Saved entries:
-*-*-
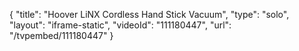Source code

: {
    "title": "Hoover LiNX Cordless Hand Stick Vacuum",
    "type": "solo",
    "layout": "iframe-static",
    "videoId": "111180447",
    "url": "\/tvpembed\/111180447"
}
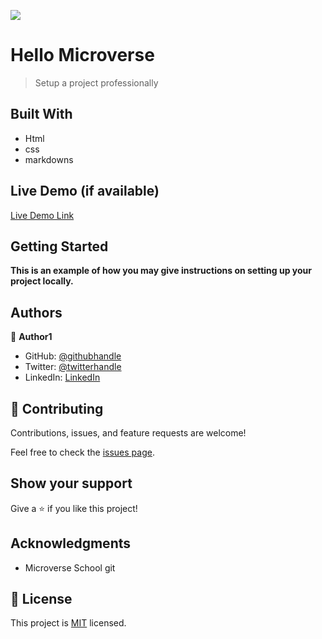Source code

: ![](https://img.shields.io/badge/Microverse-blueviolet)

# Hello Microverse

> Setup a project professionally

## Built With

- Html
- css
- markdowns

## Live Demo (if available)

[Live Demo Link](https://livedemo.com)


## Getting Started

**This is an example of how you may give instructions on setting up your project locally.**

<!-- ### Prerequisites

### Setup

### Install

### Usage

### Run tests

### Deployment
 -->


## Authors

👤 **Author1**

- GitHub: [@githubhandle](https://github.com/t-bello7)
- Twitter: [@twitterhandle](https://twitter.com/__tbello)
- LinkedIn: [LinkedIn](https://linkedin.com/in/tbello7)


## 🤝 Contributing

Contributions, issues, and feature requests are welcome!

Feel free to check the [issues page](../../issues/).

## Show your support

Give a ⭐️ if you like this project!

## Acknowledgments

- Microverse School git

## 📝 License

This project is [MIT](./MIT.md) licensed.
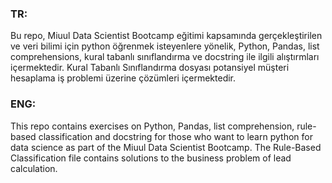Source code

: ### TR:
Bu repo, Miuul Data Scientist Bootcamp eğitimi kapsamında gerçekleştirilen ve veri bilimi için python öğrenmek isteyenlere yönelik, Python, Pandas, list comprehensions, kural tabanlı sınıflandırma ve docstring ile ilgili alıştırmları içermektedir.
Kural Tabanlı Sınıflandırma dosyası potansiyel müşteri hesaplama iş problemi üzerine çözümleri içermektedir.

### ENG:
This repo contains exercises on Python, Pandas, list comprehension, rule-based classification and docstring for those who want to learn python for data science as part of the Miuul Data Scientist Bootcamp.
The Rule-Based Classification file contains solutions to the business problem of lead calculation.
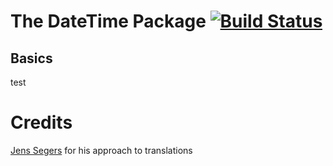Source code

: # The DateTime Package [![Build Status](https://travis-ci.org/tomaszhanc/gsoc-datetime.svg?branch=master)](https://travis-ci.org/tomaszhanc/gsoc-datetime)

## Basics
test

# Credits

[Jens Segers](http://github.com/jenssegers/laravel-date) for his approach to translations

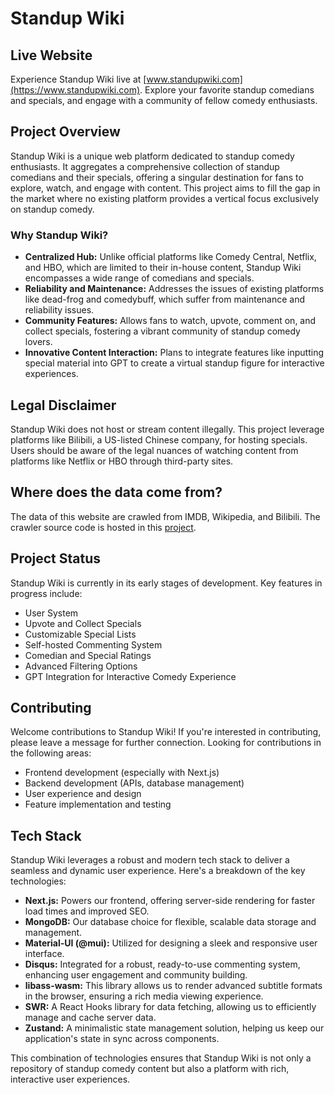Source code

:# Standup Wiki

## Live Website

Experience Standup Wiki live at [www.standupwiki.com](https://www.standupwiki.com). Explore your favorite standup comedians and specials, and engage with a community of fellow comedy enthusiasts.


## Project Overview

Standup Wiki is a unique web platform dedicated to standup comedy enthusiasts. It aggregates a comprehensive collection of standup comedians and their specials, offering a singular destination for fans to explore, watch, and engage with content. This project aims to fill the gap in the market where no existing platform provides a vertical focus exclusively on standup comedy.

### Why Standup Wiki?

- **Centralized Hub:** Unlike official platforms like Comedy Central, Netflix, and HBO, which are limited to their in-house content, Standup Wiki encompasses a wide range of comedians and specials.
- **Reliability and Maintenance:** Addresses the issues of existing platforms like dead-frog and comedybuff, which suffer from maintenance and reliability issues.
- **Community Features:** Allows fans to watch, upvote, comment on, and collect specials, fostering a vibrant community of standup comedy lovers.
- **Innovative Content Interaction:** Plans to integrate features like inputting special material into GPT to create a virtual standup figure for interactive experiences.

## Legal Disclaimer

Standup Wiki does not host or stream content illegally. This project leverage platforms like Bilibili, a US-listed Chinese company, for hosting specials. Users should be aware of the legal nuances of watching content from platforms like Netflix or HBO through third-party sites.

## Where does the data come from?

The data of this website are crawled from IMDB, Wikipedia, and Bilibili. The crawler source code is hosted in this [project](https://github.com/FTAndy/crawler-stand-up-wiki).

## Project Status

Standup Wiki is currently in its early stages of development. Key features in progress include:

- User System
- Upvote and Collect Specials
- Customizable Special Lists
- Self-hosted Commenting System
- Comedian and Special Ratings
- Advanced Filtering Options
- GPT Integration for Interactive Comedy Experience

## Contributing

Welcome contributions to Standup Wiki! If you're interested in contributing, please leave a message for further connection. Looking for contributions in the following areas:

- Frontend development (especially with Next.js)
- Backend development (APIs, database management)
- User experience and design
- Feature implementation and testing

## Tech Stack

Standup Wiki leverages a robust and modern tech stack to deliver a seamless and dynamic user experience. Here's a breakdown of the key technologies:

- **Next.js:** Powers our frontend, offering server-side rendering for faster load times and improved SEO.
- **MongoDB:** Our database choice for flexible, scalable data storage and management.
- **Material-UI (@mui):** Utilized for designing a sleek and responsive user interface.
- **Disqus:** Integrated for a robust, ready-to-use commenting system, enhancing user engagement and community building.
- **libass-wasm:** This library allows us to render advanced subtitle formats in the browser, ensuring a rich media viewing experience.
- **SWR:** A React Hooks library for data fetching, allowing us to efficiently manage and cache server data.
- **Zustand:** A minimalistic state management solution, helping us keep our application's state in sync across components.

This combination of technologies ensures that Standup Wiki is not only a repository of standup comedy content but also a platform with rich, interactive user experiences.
-*-*-
The data is to be returned exactly as it stands, pictures aside.

Source code

: {
    "title": "Hoover LiNX Cordless Hand Stick Vacuum",
    "type": "solo",
    "layout": "iframe-static",
    "videoId": "111180447",
    "url": "\/tvpembed\/111180447"
}
Source code

: ![](https://img.shields.io/badge/Microverse-blueviolet)

# Hello Microverse

> Setup a project professionally

## Built With

- Html
- css
- markdowns

## Live Demo (if available)

[Live Demo Link](https://livedemo.com)


## Getting Started

**This is an example of how you may give instructions on setting up your project locally.**

<!-- ### Prerequisites

### Setup

### Install

### Usage

### Run tests

### Deployment
 -->


## Authors

👤 **Author1**

- GitHub: [@githubhandle](https://github.com/t-bello7)
- Twitter: [@twitterhandle](https://twitter.com/__tbello)
- LinkedIn: [LinkedIn](https://linkedin.com/in/tbello7)


## 🤝 Contributing

Contributions, issues, and feature requests are welcome!

Feel free to check the [issues page](../../issues/).

## Show your support

Give a ⭐️ if you like this project!

## Acknowledgments

- Microverse School git

## 📝 License

This project is [MIT](./MIT.md) licensed.
Source code

: ### TR:
Bu repo, Miuul Data Scientist Bootcamp eğitimi kapsamında gerçekleştirilen ve veri bilimi için python öğrenmek isteyenlere yönelik, Python, Pandas, list comprehensions, kural tabanlı sınıflandırma ve docstring ile ilgili alıştırmları içermektedir.
Kural Tabanlı Sınıflandırma dosyası potansiyel müşteri hesaplama iş problemi üzerine çözümleri içermektedir.

### ENG:
This repo contains exercises on Python, Pandas, list comprehension, rule-based classification and docstring for those who want to learn python for data science as part of the Miuul Data Scientist Bootcamp.
The Rule-Based Classification file contains solutions to the business problem of lead calculation.
Source code

: # The DateTime Package [![Build Status](https://travis-ci.org/tomaszhanc/gsoc-datetime.svg?branch=master)](https://travis-ci.org/tomaszhanc/gsoc-datetime)

## Basics
test

# Credits

[Jens Segers](http://github.com/jenssegers/laravel-date) for his approach to translations

Source code

:# Standup Wiki

## Live Website

Experience Standup Wiki live at [www.standupwiki.com](https://www.standupwiki.com). Explore your favorite standup comedians and specials, and engage with a community of fellow comedy enthusiasts.


## Project Overview

Standup Wiki is a unique web platform dedicated to standup comedy enthusiasts. It aggregates a comprehensive collection of standup comedians and their specials, offering a singular destination for fans to explore, watch, and engage with content. This project aims to fill the gap in the market where no existing platform provides a vertical focus exclusively on standup comedy.

### Why Standup Wiki?

- **Centralized Hub:** Unlike official platforms like Comedy Central, Netflix, and HBO, which are limited to their in-house content, Standup Wiki encompasses a wide range of comedians and specials.
- **Reliability and Maintenance:** Addresses the issues of existing platforms like dead-frog and comedybuff, which suffer from maintenance and reliability issues.
- **Community Features:** Allows fans to watch, upvote, comment on, and collect specials, fostering a vibrant community of standup comedy lovers.
- **Innovative Content Interaction:** Plans to integrate features like inputting special material into GPT to create a virtual standup figure for interactive experiences.

## Legal Disclaimer

Standup Wiki does not host or stream content illegally. This project leverage platforms like Bilibili, a US-listed Chinese company, for hosting specials. Users should be aware of the legal nuances of watching content from platforms like Netflix or HBO through third-party sites.

## Where does the data come from?

The data of this website are crawled from IMDB, Wikipedia, and Bilibili. The crawler source code is hosted in this [project](https://github.com/FTAndy/crawler-stand-up-wiki).

## Project Status

Standup Wiki is currently in its early stages of development. Key features in progress include:

- User System
- Upvote and Collect Specials
- Customizable Special Lists
- Self-hosted Commenting System
- Comedian and Special Ratings
- Advanced Filtering Options
- GPT Integration for Interactive Comedy Experience

## Contributing

Welcome contributions to Standup Wiki! If you're interested in contributing, please leave a message for further connection. Looking for contributions in the following areas:

- Frontend development (especially with Next.js)
- Backend development (APIs, database management)
- User experience and design
- Feature implementation and testing

## Tech Stack

Standup Wiki leverages a robust and modern tech stack to deliver a seamless and dynamic user experience. Here's a breakdown of the key technologies:

- **Next.js:** Powers our frontend, offering server-side rendering for faster load times and improved SEO.
- **MongoDB:** Our database choice for flexible, scalable data storage and management.
- **Material-UI (@mui):** Utilized for designing a sleek and responsive user interface.
- **Disqus:** Integrated for a robust, ready-to-use commenting system, enhancing user engagement and community building.
- **libass-wasm:** This library allows us to render advanced subtitle formats in the browser, ensuring a rich media viewing experience.
- **SWR:** A React Hooks library for data fetching, allowing us to efficiently manage and cache server data.
- **Zustand:** A minimalistic state management solution, helping us keep our application's state in sync across components.

This combination of technologies ensures that Standup Wiki is not only a repository of standup comedy content but also a platform with rich, interactive user experiences.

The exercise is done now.